Is there an effort to harness the religious vote? The TLP has shown that religious issues are touch-button issues. At the same time, economic issues loom large. Indeed, the economic argument of exporting to the EU has so far trumped the religious one of blasphemy. However, the TLP, or any other religious party, will have to argue that it had a solution for the country’s economic problems, and that it had the competence to deliver.
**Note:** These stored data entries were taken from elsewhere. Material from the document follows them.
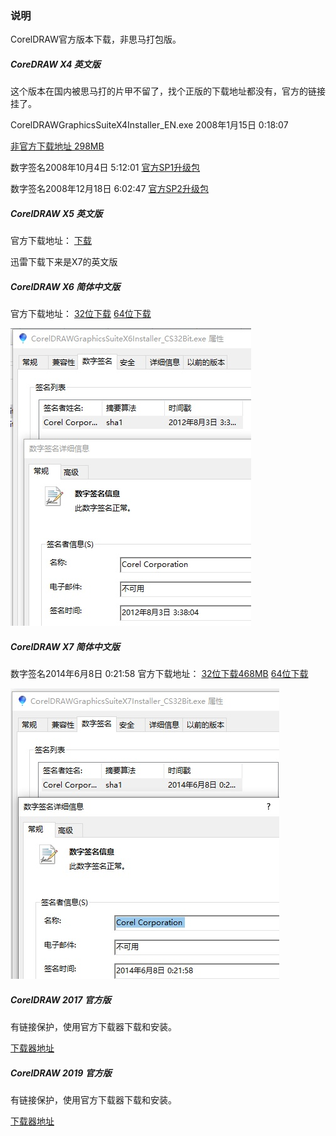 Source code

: 
### 说明

CorelDRAW官方版本下载，非思马打包版。


##### CoreDRAW X4 英文版

这个版本在国内被思马打的片甲不留了，找个正版的下载地址都没有，官方的链接挂了。

CorelDRAWGraphicsSuiteX4Installer_EN.exe  2008年1月15日 0:18:07


[非官方下载地址 298MB](https://uploadrar.com/8o1fbrce3ndc)

数字签名2008年10月4日 5:12:01
[官方SP1升级包](http://www.corel.com/akdlm/6763/downloads/CorelDRAW/CorelGRAPHICSSUITE/X4/CGSX4SP1.exe)

数字签名2008年12月18日 6:02:47
[官方SP2升级包](http://www.corel.com/akdlm/6763/downloads/CorelDRAW/CorelGRAPHICSSUITE/X4/CGSX4SP2.exe)


##### CorelDRAW X5 英文版

官方下载地址：
[下载](http://www.corel.com/akdlm/6763/downloads/trials/GraphicsSuiteX5/3in1/CorelDRAWGraphicsSuiteX5Installer_EN.exe)

迅雷下载下来是X7的英文版

##### CorelDRAW X6 简体中文版

官方下载地址：
[32位下载](http://www.corel.com/akdlm/6763/downloads/free/trials/GraphicsSuite/X6.1/CorelDRAWGraphicsSuiteX6Installer_CS32Bit.exe)       [64位下载](http://www.corel.com/akdlm/6763/downloads/free/trials/GraphicsSuite/X6.1/CorelDRAWGraphicsSuiteX6Installer_CS64Bit.exe)

![officeX6.jpg](./officeX6.jpg)

##### CorelDRAW X7 简体中文版
数字签名2014年6月8日 0:21:58
官方下载地址：
[32位下载468MB](http://www.corel.com/akdlm/6763/downloads/free/trials/GraphicsSuite/X7/CorelDRAWGraphicsSuiteX7Installer_CS32Bit.exe)       [64位下载](http://www.corel.com/akdlm/6763/downloads/free/trials/GraphicsSuite/X7/CorelDRAWGraphicsSuiteX7Installer_CS64Bit.exe)


![officeX7.jpg](./officeX7.jpg)


##### CorelDRAW 2017 官方版

有链接保护，使用官方下载器下载和安装。

[下载器地址](http://www.corel.com/akdlm/6763/downloads/free/trials/GraphicsSuite/2017/CorelDRAWGraphicsSuite2017Installer_RW.exe)


##### CorelDRAW 2019 官方版

有链接保护，使用官方下载器下载和安装。

[下载器地址](http://www.corel.com/akdlm/6763/downloads/free/trials/GraphicsSuite/2019/R5tgO2Wx1/CorelDRAWGraphicsSuite2019Installer_RW.exe)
The problems that Imran Khan is facing are not just about law-and-order, or even how top-level appointments, such as of the DG ISI, are made, but about the economy. Whatever the reasons, whatever the excuses, the economy has tanked, jobs are being lost, and those who manage to remain in employment, are being badly hit by inflation.

It seems that the natural instincts of the masses, to turn back to their belief system, Islam, is only stymied by doubts about whether such a party would be able to solve their economic problems. This wish has been encouraged by the inability of any type of rule, of whichever party, or of the military, to solve those problems.

Another issue that needs to be considered in the context of religious forces agitating is the effect on the police. It should not be forgotten that the steel framework of the Empire, whether in India or West Africa, was the police, not the military. The military was only meant to ‘act in aid of the civil power’ when the forces opposing the police had too much force, in being too many, or too well-armed.

It might seem an extreme example, but in the Partition, when so many were massacred, the vaunted Punjab Police collapsed, and it was two Boundary Security Forces, drawn from the Army, which performed policing functions, like bringing refugees to safety. The troops were Indian, and were commanded by Indian officers.

The TLP protests have been testing the Punjab police, which has so far been true to its salt. However, that cannot be guaranteed forever. It should be noted that while most continue on the line of duty, religious belief may be greater than loyalty.

While the police force may hold, individuals may break. Most recently, a Punjab Police sub-inspector broke, Mumtaz Qadri, when he assassinated Punjab Governor Salman Taseer, whom he had been assigned to guard, but Satwant Singh and Beant Singh of the Delhi Armed Police, assigned as bodyguards to Indian Prime Minister Indira Gandhi, assassinated her in October 1984, in response to Operation Blue Star, which was the attack on the Akal Takht and the slaughter of Sant Jarnail Singh Bhindrawale and his followers.

As a matter of fact, Partition too divided people on religious lines. A policeman no longer was a cop, but a Muslim or Hindu or Sikh.

The British had no answer to that. They had all along run their empire on the basis of recruiting natives for both police forces and armies, but with a final layer of British troops behind them. After World War II, when the British government realized that it could not provide sufficient troops to serve as the stiffening force, and that its armies and police forces were infected by communal feeling, it decided to withdraw.

There is going to be a limit to how much the police will stolidly take casualties, especially when they feel that the crowd’s cause is just. If that ever happens, the government may find that even the military can no longer be relied on.